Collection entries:
== Segment start ==
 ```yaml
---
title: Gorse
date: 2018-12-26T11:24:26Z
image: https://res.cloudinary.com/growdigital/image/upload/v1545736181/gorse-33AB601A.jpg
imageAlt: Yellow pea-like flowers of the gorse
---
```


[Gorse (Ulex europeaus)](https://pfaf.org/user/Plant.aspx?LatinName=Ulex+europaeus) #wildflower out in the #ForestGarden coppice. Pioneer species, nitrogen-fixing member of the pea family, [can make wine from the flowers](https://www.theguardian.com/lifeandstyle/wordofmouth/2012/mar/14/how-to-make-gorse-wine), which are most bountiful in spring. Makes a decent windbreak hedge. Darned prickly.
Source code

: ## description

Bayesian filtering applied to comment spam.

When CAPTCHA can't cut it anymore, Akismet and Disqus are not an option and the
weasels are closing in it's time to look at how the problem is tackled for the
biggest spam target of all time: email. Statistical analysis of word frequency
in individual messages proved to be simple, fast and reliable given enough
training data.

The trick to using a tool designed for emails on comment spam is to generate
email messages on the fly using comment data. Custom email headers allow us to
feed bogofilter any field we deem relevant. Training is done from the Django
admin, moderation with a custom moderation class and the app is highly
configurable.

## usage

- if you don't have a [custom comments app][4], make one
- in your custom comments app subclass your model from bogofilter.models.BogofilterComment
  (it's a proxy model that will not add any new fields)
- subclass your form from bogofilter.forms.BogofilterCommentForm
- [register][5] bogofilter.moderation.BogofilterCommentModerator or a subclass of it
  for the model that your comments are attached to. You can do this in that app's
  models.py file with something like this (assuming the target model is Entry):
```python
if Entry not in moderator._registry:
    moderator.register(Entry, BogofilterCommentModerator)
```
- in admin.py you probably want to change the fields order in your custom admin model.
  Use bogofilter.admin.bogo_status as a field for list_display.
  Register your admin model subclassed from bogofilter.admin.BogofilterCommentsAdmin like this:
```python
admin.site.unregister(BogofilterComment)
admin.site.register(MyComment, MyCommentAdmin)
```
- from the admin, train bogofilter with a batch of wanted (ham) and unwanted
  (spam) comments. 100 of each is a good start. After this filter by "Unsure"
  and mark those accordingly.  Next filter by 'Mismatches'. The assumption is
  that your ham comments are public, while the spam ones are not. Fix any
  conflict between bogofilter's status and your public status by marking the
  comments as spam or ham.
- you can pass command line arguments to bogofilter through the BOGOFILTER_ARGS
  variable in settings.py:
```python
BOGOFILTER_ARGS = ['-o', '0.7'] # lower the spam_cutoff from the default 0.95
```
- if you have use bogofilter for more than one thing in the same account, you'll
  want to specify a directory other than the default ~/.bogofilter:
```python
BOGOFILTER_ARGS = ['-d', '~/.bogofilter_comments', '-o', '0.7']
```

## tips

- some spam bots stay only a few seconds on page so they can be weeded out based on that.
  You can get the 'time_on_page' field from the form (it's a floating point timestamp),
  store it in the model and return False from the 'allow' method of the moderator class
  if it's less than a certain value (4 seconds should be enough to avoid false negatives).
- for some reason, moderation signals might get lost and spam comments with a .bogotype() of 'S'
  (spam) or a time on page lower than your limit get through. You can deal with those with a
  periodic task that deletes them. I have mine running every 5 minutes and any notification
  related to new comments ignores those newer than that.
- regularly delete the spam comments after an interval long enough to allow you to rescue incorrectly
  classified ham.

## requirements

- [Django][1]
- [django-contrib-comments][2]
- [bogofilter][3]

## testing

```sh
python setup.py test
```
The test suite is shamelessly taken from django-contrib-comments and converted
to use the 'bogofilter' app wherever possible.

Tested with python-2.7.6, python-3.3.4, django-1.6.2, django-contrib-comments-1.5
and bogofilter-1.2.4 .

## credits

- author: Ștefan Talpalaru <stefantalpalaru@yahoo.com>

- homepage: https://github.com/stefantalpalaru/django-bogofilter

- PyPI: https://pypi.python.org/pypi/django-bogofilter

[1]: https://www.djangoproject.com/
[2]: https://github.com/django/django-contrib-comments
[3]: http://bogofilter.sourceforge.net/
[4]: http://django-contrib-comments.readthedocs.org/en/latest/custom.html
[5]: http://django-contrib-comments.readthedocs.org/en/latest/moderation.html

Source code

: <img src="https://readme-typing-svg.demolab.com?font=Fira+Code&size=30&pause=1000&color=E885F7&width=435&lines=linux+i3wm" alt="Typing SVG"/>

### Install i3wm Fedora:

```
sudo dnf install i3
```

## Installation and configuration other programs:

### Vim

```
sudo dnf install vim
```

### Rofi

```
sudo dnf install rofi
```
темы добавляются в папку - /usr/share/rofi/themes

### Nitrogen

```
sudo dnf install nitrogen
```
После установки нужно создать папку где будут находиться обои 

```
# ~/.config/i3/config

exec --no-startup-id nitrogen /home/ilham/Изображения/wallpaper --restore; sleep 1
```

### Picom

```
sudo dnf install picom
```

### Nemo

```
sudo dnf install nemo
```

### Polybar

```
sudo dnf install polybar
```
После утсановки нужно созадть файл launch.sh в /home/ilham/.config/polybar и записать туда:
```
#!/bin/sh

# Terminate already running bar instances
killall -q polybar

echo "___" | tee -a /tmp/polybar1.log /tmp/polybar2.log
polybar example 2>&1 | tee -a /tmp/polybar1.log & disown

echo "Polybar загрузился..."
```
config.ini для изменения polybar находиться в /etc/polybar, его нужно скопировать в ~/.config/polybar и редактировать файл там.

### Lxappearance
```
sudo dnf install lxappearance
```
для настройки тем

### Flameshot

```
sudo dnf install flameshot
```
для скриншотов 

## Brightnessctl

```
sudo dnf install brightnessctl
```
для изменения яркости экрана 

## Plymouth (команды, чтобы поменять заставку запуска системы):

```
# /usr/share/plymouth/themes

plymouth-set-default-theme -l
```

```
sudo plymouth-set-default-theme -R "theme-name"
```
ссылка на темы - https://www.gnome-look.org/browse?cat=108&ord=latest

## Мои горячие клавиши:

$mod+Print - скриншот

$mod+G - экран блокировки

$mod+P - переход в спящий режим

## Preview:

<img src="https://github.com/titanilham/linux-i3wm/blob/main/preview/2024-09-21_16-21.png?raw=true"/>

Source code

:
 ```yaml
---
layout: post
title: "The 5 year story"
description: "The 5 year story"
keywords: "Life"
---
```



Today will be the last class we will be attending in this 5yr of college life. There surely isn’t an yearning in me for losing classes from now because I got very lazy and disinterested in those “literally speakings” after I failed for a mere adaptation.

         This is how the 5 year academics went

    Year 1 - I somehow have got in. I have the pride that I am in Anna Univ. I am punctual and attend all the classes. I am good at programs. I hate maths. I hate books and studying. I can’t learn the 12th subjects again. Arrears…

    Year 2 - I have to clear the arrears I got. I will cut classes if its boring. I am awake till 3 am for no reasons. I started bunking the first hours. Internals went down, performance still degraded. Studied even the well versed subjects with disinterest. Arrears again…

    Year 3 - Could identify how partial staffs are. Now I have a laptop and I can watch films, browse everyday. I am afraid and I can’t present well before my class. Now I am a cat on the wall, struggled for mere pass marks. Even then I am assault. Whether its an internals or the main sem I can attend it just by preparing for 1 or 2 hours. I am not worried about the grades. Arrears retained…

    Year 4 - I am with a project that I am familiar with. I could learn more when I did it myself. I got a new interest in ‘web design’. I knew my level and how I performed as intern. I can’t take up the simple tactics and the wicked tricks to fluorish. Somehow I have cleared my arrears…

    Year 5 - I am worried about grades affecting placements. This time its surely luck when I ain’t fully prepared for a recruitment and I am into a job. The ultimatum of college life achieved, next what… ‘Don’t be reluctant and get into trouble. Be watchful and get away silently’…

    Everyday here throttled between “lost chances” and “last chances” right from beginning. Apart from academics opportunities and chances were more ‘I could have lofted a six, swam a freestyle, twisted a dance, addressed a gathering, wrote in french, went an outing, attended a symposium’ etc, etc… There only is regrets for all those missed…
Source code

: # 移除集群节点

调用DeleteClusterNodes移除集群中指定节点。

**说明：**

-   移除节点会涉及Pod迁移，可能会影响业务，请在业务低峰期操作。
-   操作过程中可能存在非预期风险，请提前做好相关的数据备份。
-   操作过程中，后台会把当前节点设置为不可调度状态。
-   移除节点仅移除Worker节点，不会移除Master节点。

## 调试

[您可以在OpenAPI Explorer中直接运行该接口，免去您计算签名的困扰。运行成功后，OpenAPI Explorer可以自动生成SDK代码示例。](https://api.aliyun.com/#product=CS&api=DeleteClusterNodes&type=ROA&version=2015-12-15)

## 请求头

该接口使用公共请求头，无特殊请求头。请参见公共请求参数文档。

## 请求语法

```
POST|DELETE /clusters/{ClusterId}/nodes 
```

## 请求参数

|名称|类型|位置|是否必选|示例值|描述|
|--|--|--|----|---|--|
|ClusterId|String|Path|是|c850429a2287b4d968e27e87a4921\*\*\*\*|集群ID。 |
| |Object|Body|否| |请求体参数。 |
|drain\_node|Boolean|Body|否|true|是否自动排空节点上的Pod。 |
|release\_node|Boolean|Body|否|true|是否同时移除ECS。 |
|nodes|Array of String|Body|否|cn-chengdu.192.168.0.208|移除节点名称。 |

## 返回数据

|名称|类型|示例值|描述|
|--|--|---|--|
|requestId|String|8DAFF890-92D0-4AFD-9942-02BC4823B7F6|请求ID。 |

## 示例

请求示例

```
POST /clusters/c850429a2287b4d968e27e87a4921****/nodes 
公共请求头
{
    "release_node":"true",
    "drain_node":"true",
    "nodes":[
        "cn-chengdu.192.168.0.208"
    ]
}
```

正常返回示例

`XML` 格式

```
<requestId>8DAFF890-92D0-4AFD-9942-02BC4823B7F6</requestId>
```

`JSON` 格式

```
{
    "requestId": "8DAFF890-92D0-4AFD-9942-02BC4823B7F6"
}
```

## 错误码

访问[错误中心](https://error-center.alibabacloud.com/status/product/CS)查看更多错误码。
== Segment end ==
PROBLEM: Counting every line of the records above that has the word "through", state the total and give nothing besides it.

RESPONSE TO THIS EXERCISE: 2